If professional academics employed by a profit-making company are being paid to tidy up students' texts anonymously, why should others continue to do it for free for the students they happen to teach?

One good reason is couched in the verb "to teach". Helping someone express themselves clearly, avoid repetition and properly reference their work may not be the most elaborate set of skills a supervisor imparts to his or her students, but they are essential. Delegating these skills to a commercial service will do nothing to improve a student's literacy. The service is designed to disguise illiteracy, not combat it.

Why should academics care? Isn't this just one fewer unpaid job for us? First, there is the issue of fairness. How many students, close to the deadline for submitting their doctoral thesis, happen to have £520 spare to spend on proofreading? Which students can find £13 a week to spend on brushing up their prose? Commercial proofreading helps wealthy students purchase higher grades.

Second, there is the matter of being duped. It is still true that grammatical errors, misspellings, repetition and sloppy footnotes bring down grades. It is always a relief to come across a well-structured essay flawlessly presented.
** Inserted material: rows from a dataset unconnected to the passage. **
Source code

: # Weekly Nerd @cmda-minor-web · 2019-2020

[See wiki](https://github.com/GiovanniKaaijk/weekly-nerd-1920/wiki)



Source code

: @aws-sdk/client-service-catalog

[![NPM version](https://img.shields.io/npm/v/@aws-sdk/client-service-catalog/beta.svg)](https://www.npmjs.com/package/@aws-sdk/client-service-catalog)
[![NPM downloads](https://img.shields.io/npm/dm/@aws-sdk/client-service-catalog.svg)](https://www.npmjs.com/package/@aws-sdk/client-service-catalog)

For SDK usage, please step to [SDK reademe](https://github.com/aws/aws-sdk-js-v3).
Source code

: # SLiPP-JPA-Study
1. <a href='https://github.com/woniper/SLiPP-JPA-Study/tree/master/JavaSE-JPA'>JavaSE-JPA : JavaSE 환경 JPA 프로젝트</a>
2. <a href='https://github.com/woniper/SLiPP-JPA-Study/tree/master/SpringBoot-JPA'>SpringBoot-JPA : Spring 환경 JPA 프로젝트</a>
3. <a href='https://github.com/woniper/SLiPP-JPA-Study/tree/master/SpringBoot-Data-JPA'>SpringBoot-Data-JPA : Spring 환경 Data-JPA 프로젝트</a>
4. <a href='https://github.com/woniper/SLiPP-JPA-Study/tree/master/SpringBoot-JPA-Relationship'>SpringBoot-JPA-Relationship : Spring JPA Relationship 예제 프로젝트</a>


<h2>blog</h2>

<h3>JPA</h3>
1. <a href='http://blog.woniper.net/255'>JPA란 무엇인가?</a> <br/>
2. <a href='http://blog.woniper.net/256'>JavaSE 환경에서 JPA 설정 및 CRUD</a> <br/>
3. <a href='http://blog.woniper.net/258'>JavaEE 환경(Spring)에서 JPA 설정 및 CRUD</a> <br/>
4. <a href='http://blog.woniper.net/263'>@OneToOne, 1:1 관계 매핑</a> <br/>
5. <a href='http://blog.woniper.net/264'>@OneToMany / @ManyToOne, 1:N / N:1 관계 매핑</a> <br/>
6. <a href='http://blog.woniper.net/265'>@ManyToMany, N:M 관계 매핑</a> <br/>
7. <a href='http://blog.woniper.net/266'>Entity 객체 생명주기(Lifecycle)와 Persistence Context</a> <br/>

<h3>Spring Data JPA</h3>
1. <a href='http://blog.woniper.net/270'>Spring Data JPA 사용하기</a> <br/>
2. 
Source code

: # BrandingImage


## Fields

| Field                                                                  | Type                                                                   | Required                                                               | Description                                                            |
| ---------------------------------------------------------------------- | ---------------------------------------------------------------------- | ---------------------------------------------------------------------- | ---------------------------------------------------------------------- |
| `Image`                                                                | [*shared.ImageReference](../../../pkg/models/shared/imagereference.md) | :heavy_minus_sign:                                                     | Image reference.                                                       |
But that relief is now tempered by suspicion: am I reading the unadulterated work of a promising student or something from Proof-Reading-Service.com?J The blossoming of online services to improve (or even produce) student work is turning academics into detectives. It is no longer enough to read an essay and mark it. To avoid being tricked into giving a student a higher than deserved grades, one must also double guess whether they have resorted to purchasing professional help.

Proofreading is a mild problem in comparison with plagiarism. But it is no less undermining of the relationship between student and teacher.

Personally, I would rather not spend my time honing my surveillance skills and scouring the web for the "discreet" (that is, difficult to detect) services my students may or may not have been using to improve their essays. Nor do I relish devising ever more subtle methods of confronting the authors of suspiciously good essays. If I had wanted a career in the police or MI5, both were open to me.

Ruth Scurr is an affiliated lecturer in the politics department, Cambridge University, and a fellow of and director of studies at Gonville and Caius College.